When your partner’s in pain, too
I wrote this during summer 2009 for ChronicBabe.com, but I never heard back from the very busy Jenni about whether or not she wanted to publish it on the site. So here it is in this form.
Overnight, tons of percussion instruments appeared all over my house. Congas in the living room, bongos in the bedroom, an African balliphone in the TV room, and a collection of maracas in the office. After three years together, my musician boyfriend moved in with me.
In truth, we’ve been pseudo-roommates since the summer we met. Downtime is at my house, dinner time is at my house, coffee time is at my house, and oh-my-god-I-hurt-so-much-I’m-going-to-throw-up time is at my house. That’s right: I cope with migraine disease, chronic fatigue, and a host of other chronic problems, and my boyfriend has some chronic pain and migraine issues himself.
When I’m really low, J is a loving, caring nurse, albeit one who loses patience with his patient now and again. In some way or another, we’ve all been in his position: someone we love is hurting terribly and is unable to tell us how we can help simply because there is no solution, no cure. My college psychology professors would tell you that, when faced with a friend’s problem, women will focus on listening while men will try to figure out what action they can take. There have been several instances wherein I’ve watched J’s back as he left my darkened daytime bedroom–he shuts the door briskly in frustration as I’ve told him yet again that there’s really nothing he can do.
We were pretty spoiled for awhile there: rare was the day when both of us were struck down. Then came last year. I’m not sure what happened to us, but last spring we turned into arthritic, achy 60-somethings overnight. Suddenly we were both sick and bedridden at the same time, and it. was. awful.
J and I are both fiercely independent (it took a couple months of exclusive dating and confessions of love before we actually admitted that we were boyfriend and girlfriend) and have trouble relying on others for help. Oh, another thing that’s fun, especially when we’re sick? Each of us is right all the time. Makes for some productive conversational volleys.
So let’s return to the scene last year, when I was having some particularly rough migraine spells and his back was, after years of wear, was finally beginning to tear. We two were lying in bed, too worn out to take care of our own lives, let alone each other’s. We bickered. I glared at him when he turned over in bed and woke me from my hazy, migrainey nap. He winced with a sharp intake of breath as I tried to hug him–no matter what, I always seem to forget how much his back hurts and squeeze him too hard.
It can be exhausting to be with someone burdened by health problems. Sometimes J’s empathy is heightened and he really identifies with what I’m going through; other times, I think he sees too much of himself in me and, consequently, is a little too harsh and judgmental. (Same goes for me.)

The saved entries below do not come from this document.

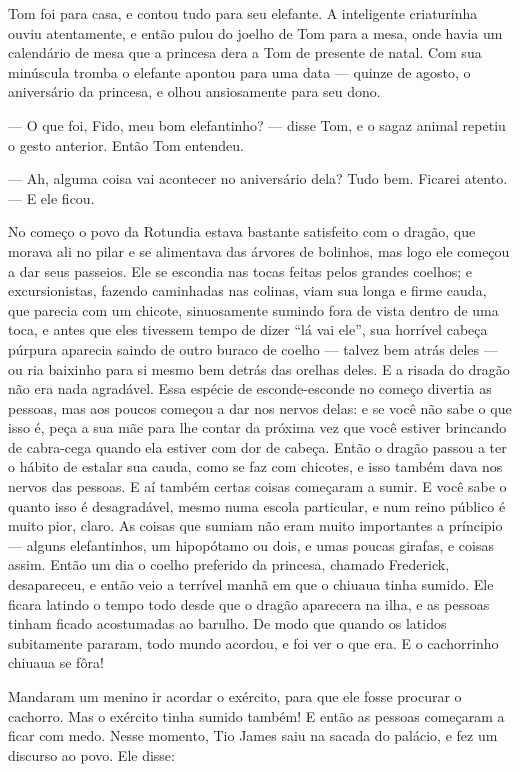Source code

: Tom foi para casa, e contou tudo para seu elefante. A inteligente
criaturinha ouviu atentamente, e então pulou do joelho de Tom para a
mesa, onde havia um calendário de mesa que a princesa dera a Tom de
presente de natal. Com sua minúscula tromba o elefante apontou para
uma data — quinze de agosto, o aniversário da princesa, e olhou
ansiosamente para seu dono.

— O que foi, Fido, meu bom elefantinho? — disse Tom, e o sagaz animal
repetiu o gesto anterior. Então Tom entendeu.

— Ah, alguma coisa vai acontecer no aniversário dela? Tudo bem.
Ficarei atento. — E ele ficou.

No começo o povo da Rotundia estava bastante satisfeito com o dragão,
que morava ali no pilar e se alimentava das árvores de bolinhos, mas
logo ele começou a dar seus passeios. Ele se escondia nas tocas
feitas pelos grandes coelhos; e excursionistas, fazendo caminhadas
nas colinas, viam sua longa e firme cauda, que parecia com um
chicote, sinuosamente sumindo fora de vista dentro de uma toca, e
antes que eles tivessem tempo de dizer “lá vai ele”, sua horrível
cabeça púrpura aparecia saindo de outro buraco de coelho — talvez bem
atrás deles — ou ria baixinho para si mesmo bem detrás das orelhas
deles. E a risada do dragão não era nada agradável. Essa espécie de
esconde-esconde no começo divertia as pessoas, mas aos poucos começou
a dar nos nervos delas: e se você não sabe o que isso é, peça a sua
mãe para lhe contar da próxima vez que você estiver brincando de
cabra-cega quando ela estiver com dor de cabeça. Então o dragão
passou a ter o hábito de estalar sua cauda, como se faz com chicotes,
e isso também dava nos nervos das pessoas. E aí também certas coisas
começaram a sumir. E você sabe o quanto isso é desagradável, mesmo
numa escola particular, e num reino público é muito pior, claro. As
coisas que sumiam não eram muito importantes a príncipio — alguns
elefantinhos, um hipopótamo ou dois, e umas poucas girafas, e coisas
assim. Então um dia o coelho preferido da princesa, chamado
Frederick, desapareceu, e então veio a terrível manhã em que o
chiuaua tinha sumido. Ele ficara latindo o tempo todo desde que o
dragão aparecera na ilha, e as pessoas tinham ficado acostumadas ao
barulho. De modo que quando os latidos subitamente pararam, todo
mundo acordou, e foi ver o que era. E o cachorrinho chiuaua se fôra!

Mandaram um menino ir acordar o exército, para que ele fosse procurar
o cachorro. Mas o exército tinha sumido também! E então as pessoas
começaram a ficar com medo. Nesse momento, Tio James saiu na sacada
do palácio, e fez um discurso ao povo. Ele disse:

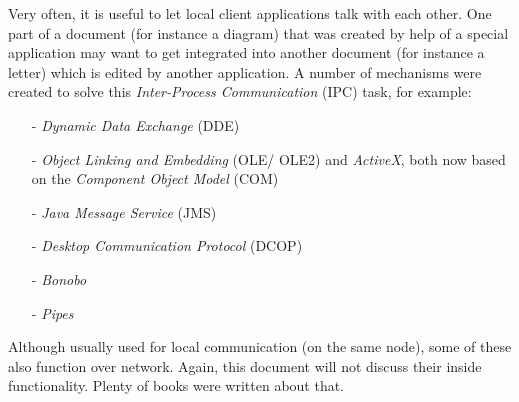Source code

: Very often, it is useful to let local client applications talk with each other.
One part of a document (for instance a diagram) that was created by help of a
special application may want to get integrated into another document (for instance
a letter) which is edited by another application. A number of mechanisms were
created to solve this \emph{Inter-Process Communication} (IPC) task, for example:

\begin{itemize}
    \item[-] \emph{Dynamic Data Exchange} (DDE) \cite{ddefaq}
    \item[-] \emph{Object Linking and Embedding} (OLE/ OLE2) and \emph{ActiveX},
        both now based on the \emph{Component Object Model} (COM)
        \cite{zimmermann, gruhn}
    \item[-] \emph{Java Message Service} (JMS) \cite{java}
    \item[-] \emph{Desktop Communication Protocol} (DCOP) \cite{kde}
    \item[-] \emph{Bonobo} \cite{gnome}
    \item[-] \emph{Pipes} \cite{johnson, tanenbaum2001}
\end{itemize}

Although usually used for local communication (on the same node), some of these
also function over network. Again, this document will not discuss their inside
functionality. Plenty of books were written about that.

Here are some things I try to tell myself when dealing with a stressed-out, ailing fellow:
1. Don’t assume you know how he feels. Yes, you have similar diagnoses. No, you don’t know how his pain affects him physically and emotionally.

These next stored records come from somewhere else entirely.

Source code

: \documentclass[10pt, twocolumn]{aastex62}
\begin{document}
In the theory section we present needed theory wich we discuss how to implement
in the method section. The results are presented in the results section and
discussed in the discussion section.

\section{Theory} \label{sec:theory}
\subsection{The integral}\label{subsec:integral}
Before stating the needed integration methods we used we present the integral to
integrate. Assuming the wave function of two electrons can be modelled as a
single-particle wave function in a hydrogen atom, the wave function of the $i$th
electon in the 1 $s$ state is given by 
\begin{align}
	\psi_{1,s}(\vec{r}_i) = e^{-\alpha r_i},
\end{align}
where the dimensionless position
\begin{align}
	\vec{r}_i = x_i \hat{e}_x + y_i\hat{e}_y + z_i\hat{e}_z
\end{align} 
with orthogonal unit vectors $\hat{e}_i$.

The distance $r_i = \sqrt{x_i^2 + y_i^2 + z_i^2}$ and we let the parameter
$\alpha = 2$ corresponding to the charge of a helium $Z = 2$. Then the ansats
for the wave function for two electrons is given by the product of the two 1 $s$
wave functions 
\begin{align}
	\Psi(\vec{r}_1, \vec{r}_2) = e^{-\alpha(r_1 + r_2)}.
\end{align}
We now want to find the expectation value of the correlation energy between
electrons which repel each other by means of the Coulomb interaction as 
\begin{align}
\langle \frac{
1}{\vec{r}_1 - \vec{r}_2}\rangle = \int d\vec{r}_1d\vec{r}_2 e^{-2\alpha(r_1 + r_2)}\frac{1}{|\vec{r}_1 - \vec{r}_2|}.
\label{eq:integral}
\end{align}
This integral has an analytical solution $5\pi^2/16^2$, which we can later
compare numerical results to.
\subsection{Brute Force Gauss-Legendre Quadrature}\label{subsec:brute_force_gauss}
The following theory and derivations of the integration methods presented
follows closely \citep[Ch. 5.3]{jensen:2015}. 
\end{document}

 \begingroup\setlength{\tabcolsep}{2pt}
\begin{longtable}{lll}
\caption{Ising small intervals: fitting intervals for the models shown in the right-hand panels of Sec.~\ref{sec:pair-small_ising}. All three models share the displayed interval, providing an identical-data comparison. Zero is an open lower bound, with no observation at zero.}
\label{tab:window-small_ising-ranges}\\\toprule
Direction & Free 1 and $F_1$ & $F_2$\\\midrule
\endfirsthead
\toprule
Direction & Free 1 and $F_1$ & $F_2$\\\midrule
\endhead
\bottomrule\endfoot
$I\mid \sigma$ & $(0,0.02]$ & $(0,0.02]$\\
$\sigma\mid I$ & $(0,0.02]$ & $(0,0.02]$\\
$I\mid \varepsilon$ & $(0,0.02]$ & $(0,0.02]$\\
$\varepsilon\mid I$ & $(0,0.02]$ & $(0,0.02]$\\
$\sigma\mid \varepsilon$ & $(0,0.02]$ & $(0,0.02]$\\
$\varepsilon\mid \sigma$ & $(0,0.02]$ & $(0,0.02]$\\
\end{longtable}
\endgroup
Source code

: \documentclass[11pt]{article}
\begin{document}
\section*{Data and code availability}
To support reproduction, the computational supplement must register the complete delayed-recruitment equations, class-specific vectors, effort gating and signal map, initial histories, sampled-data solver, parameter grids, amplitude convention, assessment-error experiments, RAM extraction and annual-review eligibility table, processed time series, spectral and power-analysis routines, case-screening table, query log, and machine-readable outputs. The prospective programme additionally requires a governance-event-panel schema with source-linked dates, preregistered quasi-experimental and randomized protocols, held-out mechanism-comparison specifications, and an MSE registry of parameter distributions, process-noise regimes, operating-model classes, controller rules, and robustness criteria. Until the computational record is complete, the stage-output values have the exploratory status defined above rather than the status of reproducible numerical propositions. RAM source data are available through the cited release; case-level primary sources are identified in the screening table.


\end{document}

2. Choose your time wisely. Have most of your health-related discussions while you guys are feeling good and healthy. Too often, we start Serious Health Talks when one of us is down for the count. I’m guilty of preaching to him about making more frequent doctor visits while he’s completely tuckered out and feeling awful.
3. Remember that you have a choice in how you deal with what life gives you. As Jon Kabat-Zinn might say, it’s important to respond to what you encounter and not necessarily react to it. The emotions you experience may not be under control, but increased self-awareness can allow you to choose between ignoring or indulging in those feelings.

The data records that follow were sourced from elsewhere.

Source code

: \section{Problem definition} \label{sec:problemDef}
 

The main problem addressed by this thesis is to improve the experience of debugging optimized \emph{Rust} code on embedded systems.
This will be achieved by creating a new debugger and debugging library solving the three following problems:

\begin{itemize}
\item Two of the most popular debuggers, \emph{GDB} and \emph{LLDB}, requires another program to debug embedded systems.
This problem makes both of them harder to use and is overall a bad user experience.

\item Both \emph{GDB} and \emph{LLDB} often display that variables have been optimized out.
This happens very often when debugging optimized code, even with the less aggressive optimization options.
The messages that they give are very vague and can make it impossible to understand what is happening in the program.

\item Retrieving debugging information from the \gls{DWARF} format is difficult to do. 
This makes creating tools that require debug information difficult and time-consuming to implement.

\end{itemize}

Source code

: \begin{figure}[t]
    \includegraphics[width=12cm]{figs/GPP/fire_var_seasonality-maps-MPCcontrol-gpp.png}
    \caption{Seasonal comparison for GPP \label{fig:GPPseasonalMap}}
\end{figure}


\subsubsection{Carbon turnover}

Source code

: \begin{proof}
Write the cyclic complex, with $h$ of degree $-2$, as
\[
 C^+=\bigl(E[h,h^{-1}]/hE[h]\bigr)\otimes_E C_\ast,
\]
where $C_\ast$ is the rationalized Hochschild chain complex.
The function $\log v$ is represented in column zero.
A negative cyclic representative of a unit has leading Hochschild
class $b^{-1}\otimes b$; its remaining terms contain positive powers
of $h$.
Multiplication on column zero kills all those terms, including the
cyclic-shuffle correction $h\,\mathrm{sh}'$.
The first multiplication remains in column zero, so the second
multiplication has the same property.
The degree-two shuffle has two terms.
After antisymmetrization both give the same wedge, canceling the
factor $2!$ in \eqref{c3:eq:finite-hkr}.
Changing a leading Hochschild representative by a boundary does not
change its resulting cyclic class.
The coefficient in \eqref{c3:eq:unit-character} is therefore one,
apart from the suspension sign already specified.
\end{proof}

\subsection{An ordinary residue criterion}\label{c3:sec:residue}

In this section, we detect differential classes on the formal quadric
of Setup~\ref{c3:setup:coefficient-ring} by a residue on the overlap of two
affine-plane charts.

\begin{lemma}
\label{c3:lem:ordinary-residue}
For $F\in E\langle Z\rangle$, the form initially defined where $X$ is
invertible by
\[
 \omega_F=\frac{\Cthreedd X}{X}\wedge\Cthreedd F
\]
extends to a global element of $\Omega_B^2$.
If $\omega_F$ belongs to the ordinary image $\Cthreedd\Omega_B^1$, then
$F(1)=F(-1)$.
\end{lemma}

4. When feeling healthy, teach each other what you’ll need when you’re sick. I know where J’s medications are and will have them at the ready as soon as he asks; he sometimes knows where mine are, but there are lots of bottles and supplements and it can get confusing. Note to self: make a list he can consult so that next time you’re in bed with migraine you’re not calling out to the dude in the bathroom (as your head throbs with exertion), “No, not that bottle. The other one. The one on the right? NO, THE OTHER ONE!”
5. Give your partner the benefit of the doubt. Always remember that he loves you and wants the best for you, and make sure he knows the same is true for you. Try to be extra patient when he is in pain and vulnerable.
Our health problems have been addressed thoroughly, and each of us has seriously evaluated our futures: can we handle being with someone this sick? Can we hack it if our loved one’s problems grow dramatically worse? Will we be okay if one of us is miraculously cured and no longer depends so much on the other? As for now, we’re confident we can handle what the future brings–after all, we have a pretty good record so far.